Phelps: Aus einem Training, wie Léon und ich es hatten, gehen einige der besten Schwimmer der Welt hervor. Léon ist Weltrekordhalter über 400 Meter Lagen, aber er trainiert gegen die drei oder fünf besten Schwimmer in den Disziplinen Freistil, Rücken, Brust und Schmetterling. Sie alle wollen Gold gewinnen. So kann man jeden Tag gegen die Besten antreten. Und je öfter man das macht, desto mehr Selbstvertrauen gewinnt man. Wenn man vom Startblock springt, denkt man: „Den Kerl werde ich heute fertigmachen.“
Erkennen Sie viele Gemeinsamkeiten?
Marchand: Wir beide arbeiten sehr hart. Wir lieben es, die Grenzen des Sports neu zu definieren, und wir sind beide sehr gut darin, unter Druck Leistung zu erbringen.
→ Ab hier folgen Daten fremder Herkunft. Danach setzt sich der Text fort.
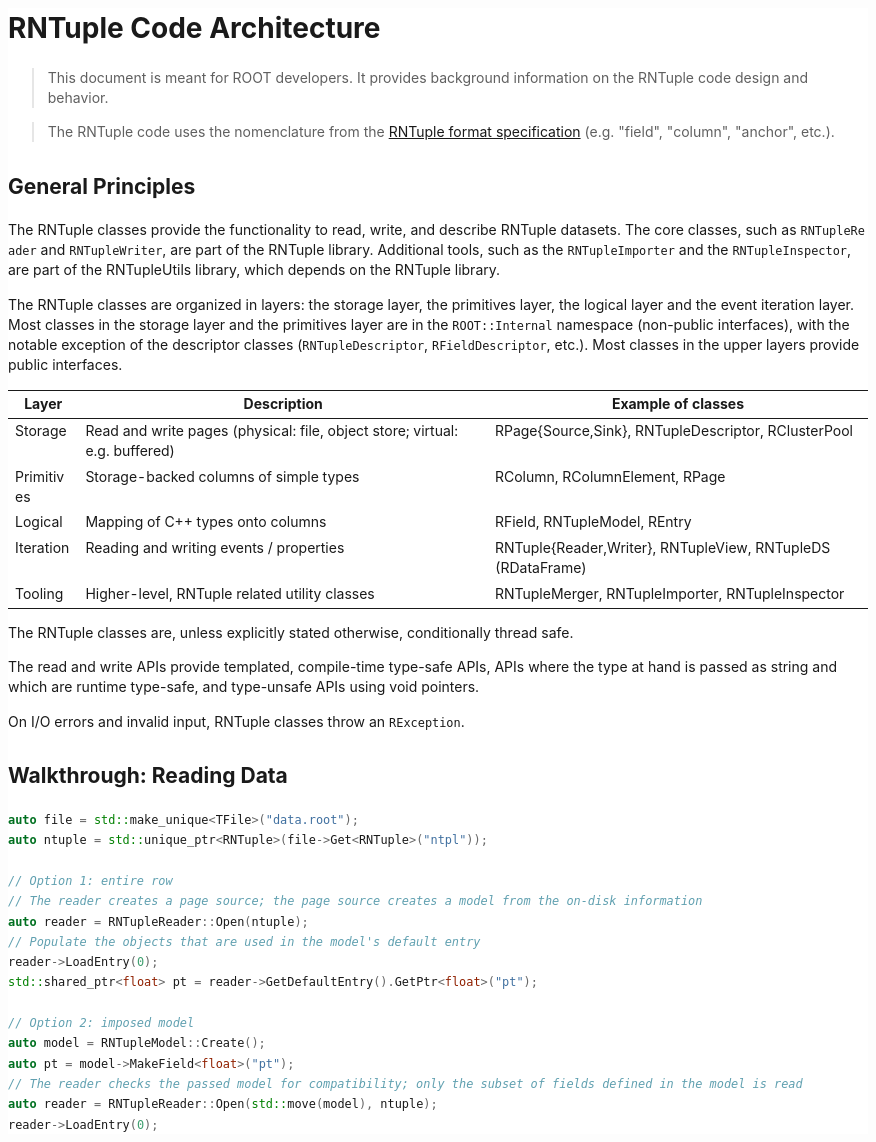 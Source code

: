 RNTuple Code Architecture
=========================

> This document is meant for ROOT developers. It provides background information on the RNTuple code design and behavior.

> The RNTuple code uses the nomenclature from the [RNTuple format specification](https://github.com/root-project/root/blob/master/tree/ntuple/v7/doc/specification.md) (e.g. "field", "column", "anchor", etc.).

General Principles
------------------

The RNTuple classes provide the functionality to read, write, and describe RNTuple datasets.
The core classes, such as `RNTupleReader` and `RNTupleWriter`, are part of the RNTuple library.
Additional tools, such as the `RNTupleImporter` and the `RNTupleInspector`, are part of the RNTupleUtils library,
which depends on the RNTuple library.

The RNTuple classes are organized in layers:
the storage layer, the primitives layer, the logical layer and the event iteration layer.
Most classes in the storage layer and the primitives layer are in the `ROOT::Internal` namespace (non-public interfaces),
with the notable exception of the descriptor classes (`RNTupleDescriptor`, `RFieldDescriptor`, etc.).
Most classes in the upper layers provide public interfaces.

| Layer      | Description                                                         | Example of classes                                          |
|------------|---------------------------------------------------------------------|-------------------------------------------------------------|
| Storage    | Read and write pages (physical: file, object store; virtual: e.g. buffered) | RPage{Source,Sink}, RNTupleDescriptor, RClusterPool         |
| Primitives | Storage-backed columns of simple types                              | RColumn, RColumnElement, RPage                              |
| Logical    | Mapping of C++ types onto columns                                   | RField, RNTupleModel, REntry                                |
| Iteration  | Reading and writing events / properties                             | RNTuple{Reader,Writer}, RNTupleView, RNTupleDS (RDataFrame) |
| Tooling    | Higher-level, RNTuple related utility classes                       | RNTupleMerger, RNTupleImporter, RNTupleInspector            |

The RNTuple classes are, unless explicitly stated otherwise, conditionally thread safe.

The read and write APIs provide templated, compile-time type-safe APIs,
APIs where the type at hand is passed as string and which are runtime type-safe,
and type-unsafe APIs using void pointers.

On I/O errors and invalid input, RNTuple classes throw an `RException`.

Walkthrough: Reading Data
-------------------------

```c++
auto file = std::make_unique<TFile>("data.root");
auto ntuple = std::unique_ptr<RNTuple>(file->Get<RNTuple>("ntpl"));

// Option 1: entire row
// The reader creates a page source; the page source creates a model from the on-disk information
auto reader = RNTupleReader::Open(ntuple);
// Populate the objects that are used in the model's default entry
reader->LoadEntry(0);
std::shared_ptr<float> pt = reader->GetDefaultEntry().GetPtr<float>("pt");

// Option 2: imposed model
auto model = RNTupleModel::Create();
auto pt = model->MakeField<float>("pt");
// The reader checks the passed model for compatibility; only the subset of fields defined in the model is read
auto reader = RNTupleReader::Open(std::move(model), ntuple);
reader->LoadEntry(0);

```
Phelps: Ich sehe eine Chance und möchte sie ergreifen. Und das sehe ich auch bei Léon. Der bringt das Unterwasser-Schwimmen auf ein ganz neues Niveau. Dieser Stil geht quasi auf Ian Thorpe zurück. Und dann haben Ryan Lochte und ich ihn weiterentwickelt.
Eine der jüngsten Innovationen von Omega ist die Messung von Livedaten – die Anzahl der Schwimmzüge, die Livepositionen und die Beschleunigung. Hilft das?
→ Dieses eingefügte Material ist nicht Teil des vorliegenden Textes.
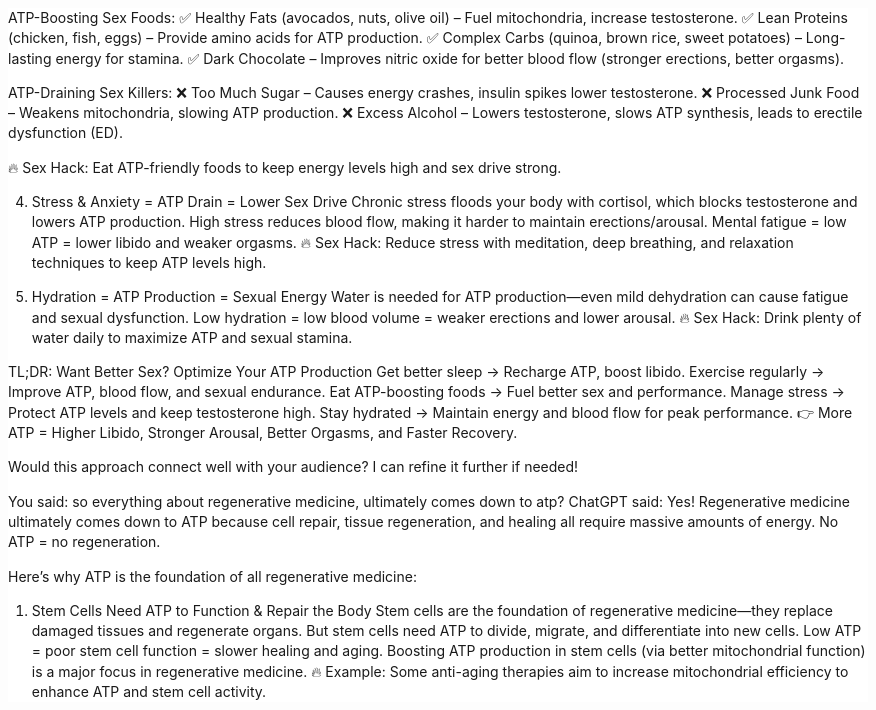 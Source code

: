 ATP-Boosting Sex Foods:
✅ Healthy Fats (avocados, nuts, olive oil) – Fuel mitochondria, increase testosterone.
✅ Lean Proteins (chicken, fish, eggs) – Provide amino acids for ATP production.
✅ Complex Carbs (quinoa, brown rice, sweet potatoes) – Long-lasting energy for stamina.
✅ Dark Chocolate – Improves nitric oxide for better blood flow (stronger erections, better orgasms).

ATP-Draining Sex Killers:
❌ Too Much Sugar – Causes energy crashes, insulin spikes lower testosterone.
❌ Processed Junk Food – Weakens mitochondria, slowing ATP production.
❌ Excess Alcohol – Lowers testosterone, slows ATP synthesis, leads to erectile dysfunction (ED).

🔥 Sex Hack: Eat ATP-friendly foods to keep energy levels high and sex drive strong.

4. Stress & Anxiety = ATP Drain = Lower Sex Drive
Chronic stress floods your body with cortisol, which blocks testosterone and lowers ATP production.
High stress reduces blood flow, making it harder to maintain erections/arousal.
Mental fatigue = low ATP = lower libido and weaker orgasms.
🔥 Sex Hack: Reduce stress with meditation, deep breathing, and relaxation techniques to keep ATP levels high.

5. Hydration = ATP Production = Sexual Energy
Water is needed for ATP production—even mild dehydration can cause fatigue and sexual dysfunction.
Low hydration = low blood volume = weaker erections and lower arousal.
🔥 Sex Hack: Drink plenty of water daily to maximize ATP and sexual stamina.

TL;DR: Want Better Sex? Optimize Your ATP Production
Get better sleep → Recharge ATP, boost libido.
Exercise regularly → Improve ATP, blood flow, and sexual endurance.
Eat ATP-boosting foods → Fuel better sex and performance.
Manage stress → Protect ATP levels and keep testosterone high.
Stay hydrated → Maintain energy and blood flow for peak performance.
👉 More ATP = Higher Libido, Stronger Arousal, Better Orgasms, and Faster Recovery.

Would this approach connect well with your audience? I can refine it further if needed!







You said:
so everything about regenerative medicine, ultimately comes down to atp?
ChatGPT said:
Yes! Regenerative medicine ultimately comes down to ATP because cell repair, tissue regeneration, and healing all require massive amounts of energy. No ATP = no regeneration.

Here’s why ATP is the foundation of all regenerative medicine:

1. Stem Cells Need ATP to Function & Repair the Body
Stem cells are the foundation of regenerative medicine—they replace damaged tissues and regenerate organs.
But stem cells need ATP to divide, migrate, and differentiate into new cells.
Low ATP = poor stem cell function = slower healing and aging.
Boosting ATP production in stem cells (via better mitochondrial function) is a major focus in regenerative medicine.
🔥 Example: Some anti-aging therapies aim to increase mitochondrial efficiency to enhance ATP and stem cell activity.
Marchand: Wir können dadurch einige Dinge verbessern. Ich arbeite beispielsweise daran, mein Tempo unter Wasser zu halten.
Phelps: Diese Daten zeigen, wo unsere Defizite liegen. Man kann sich anschauen, wie man die Schwimmzüge kontrolliert, wie weit sie reichen, all diese Feinheiten. Ich bin in dieser Hinsicht ein ziemlicher Freak. Über je mehr Wissen und Informationen ich verfüge, desto besser kann ich sie nutzen. Das ist ein echter Gamechanger.
Léon, gibt es einen Wettkampf von Michael Phelps, der Sie am meisten inspiriert?
Marchand: Ja, die 200 Meter Schmetterling im Finale der Olympischen Spiele 2008. Weil er den Wettkampf gewonnen hat, obwohl sich seine Schwimmbrille mit Wasser gefüllt hatte. Das ist, als hätte man die Augen verbunden. Ein Albtraum. Du konntest gar nichts sehen, oder?
Phelps: Nach den ersten 25 Metern gar nichts mehr.
Marchand: Aber ihm machte das nichts aus. Er hat nicht aufgegeben. Ich fand es echt beeindruckend, was er für eine mentale Stärke besaß. Wie sehr er gewinnen wollte. Das hat mich inspiriert.